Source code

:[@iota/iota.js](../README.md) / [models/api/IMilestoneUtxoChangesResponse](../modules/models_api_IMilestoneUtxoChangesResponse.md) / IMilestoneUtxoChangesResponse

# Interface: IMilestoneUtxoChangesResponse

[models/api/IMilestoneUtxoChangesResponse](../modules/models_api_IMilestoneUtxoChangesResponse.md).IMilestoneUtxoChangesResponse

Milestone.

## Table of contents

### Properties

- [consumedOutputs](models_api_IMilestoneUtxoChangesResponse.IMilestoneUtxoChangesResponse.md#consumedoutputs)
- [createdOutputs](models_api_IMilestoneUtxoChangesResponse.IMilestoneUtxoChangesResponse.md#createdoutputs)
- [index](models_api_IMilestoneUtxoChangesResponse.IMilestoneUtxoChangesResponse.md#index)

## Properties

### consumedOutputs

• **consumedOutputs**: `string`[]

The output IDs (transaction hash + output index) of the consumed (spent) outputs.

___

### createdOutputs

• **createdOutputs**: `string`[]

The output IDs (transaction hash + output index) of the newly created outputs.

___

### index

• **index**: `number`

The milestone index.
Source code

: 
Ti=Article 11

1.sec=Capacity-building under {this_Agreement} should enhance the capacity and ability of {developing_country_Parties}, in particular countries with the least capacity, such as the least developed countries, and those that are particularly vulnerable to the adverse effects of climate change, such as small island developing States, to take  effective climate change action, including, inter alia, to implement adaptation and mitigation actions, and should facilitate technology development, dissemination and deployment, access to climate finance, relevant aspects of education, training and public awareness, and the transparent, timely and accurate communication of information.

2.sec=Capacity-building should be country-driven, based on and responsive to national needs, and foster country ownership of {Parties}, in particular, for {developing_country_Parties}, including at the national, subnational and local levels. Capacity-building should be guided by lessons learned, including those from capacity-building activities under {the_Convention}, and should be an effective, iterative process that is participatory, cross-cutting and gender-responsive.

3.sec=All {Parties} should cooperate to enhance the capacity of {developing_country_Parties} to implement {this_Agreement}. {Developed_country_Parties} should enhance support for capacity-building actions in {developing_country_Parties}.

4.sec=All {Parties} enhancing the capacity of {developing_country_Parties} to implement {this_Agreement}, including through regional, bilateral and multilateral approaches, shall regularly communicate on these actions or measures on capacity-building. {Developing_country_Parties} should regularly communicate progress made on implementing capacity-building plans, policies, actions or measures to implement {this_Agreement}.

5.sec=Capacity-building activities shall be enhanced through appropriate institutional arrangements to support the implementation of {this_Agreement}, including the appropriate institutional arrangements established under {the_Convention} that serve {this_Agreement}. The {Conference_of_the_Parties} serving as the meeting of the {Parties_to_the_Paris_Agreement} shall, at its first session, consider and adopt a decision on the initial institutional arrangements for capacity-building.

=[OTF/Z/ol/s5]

TASK PROMPT
Determine how many lines of the material hold the string "actions", and state that number by itself.

ANSWER TO THIS PROBLEM
3